【編集長の視点】タイミーは上場来安値更新も相次ぐ悪材料を織り込み底固め最終ステージ入り期待

 タイミー<215A>(東証グロース)は、前日17日に48円高安の1073円と3営業日続落して引け、取引時間中には1065円まで下げ、今年10月8日につけた上場来安値1112円を更新した。同社株は、今年9月12日に今年7月16日の新規株式公開(IPO)後の初決算として発表した今2024年10月期第3四半期(2023年11月~2024年7月期、3%)業績が、今10月期通期予想業績対比では低利益進捗率にとどまり、さらに一部メディアが、同社のスポットワーカーへの罰則が厚生労働者の指導を受けたと報道されるなど悪材料が続き見切り売りが続いた。ただ3Q売り上げは過去最高で着地し今10月期通期業績は、大幅増益の期初予想に変更はなく、厚労省の指導についてもすでに昨年に厚労省と協議済みとのコメントを発表しており、悪材料は相当程度織り込んだとみられる。株式需給的にも、信用買い残が積み上がっているが、このところの東証グロース市場の売買代金・出来高ランキングの上位を占める大商いが続いていることから調整の進展も想定され、底固めは最終ステージ入りと期待され、底値打診買いも一考余地がありそうだ。

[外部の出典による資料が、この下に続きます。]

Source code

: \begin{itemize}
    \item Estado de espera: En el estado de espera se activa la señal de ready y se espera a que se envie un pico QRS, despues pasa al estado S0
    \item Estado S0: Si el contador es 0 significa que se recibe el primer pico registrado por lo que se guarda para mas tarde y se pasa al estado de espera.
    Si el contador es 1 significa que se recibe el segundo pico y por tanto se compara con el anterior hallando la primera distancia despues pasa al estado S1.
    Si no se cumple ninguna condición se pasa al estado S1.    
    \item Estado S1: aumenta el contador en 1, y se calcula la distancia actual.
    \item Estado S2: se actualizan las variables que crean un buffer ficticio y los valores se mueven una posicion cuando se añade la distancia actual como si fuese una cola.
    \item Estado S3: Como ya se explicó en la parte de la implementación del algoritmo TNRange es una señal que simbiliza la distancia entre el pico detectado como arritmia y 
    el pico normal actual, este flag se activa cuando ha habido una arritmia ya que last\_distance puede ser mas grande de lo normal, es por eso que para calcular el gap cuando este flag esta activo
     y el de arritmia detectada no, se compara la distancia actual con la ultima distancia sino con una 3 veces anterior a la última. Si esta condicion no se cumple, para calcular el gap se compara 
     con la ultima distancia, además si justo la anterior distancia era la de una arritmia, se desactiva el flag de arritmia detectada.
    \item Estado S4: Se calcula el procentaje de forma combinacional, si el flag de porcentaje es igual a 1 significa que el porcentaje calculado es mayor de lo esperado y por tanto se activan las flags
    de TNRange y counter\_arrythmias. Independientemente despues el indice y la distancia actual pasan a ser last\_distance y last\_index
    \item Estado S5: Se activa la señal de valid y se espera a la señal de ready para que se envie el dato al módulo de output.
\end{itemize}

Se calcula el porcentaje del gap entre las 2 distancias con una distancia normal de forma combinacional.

■3Qのアクティブワーカーや流通総額は大きく伸び過去最高

 同社の今期3Q業績は、売り上げ190億2500万円(前年同期比72.6%増)、営業利益27億9300万円(同60.6%増)、経常利益24億7200万円、純利益14億6600万円(同16.0%減)で着地した。全国展開しているスキマバイトサービス「タイミー」の登録ワーカー数が860万人、登録クライアント事業所数が28万6000拠点と積み上がり、3Qの3カ月のアクティブワーカーの累積数が、120万5000人、アクティブクライアントが前年同期比98.8%増、流通総額(ワーカーに払う賃金・報酬などの合計額)が同63.2%増の221億7900万円と過去最高となったことなどが要因となった。純利益は、クライアントマーケティングや繰越欠損金の影響で減益となった。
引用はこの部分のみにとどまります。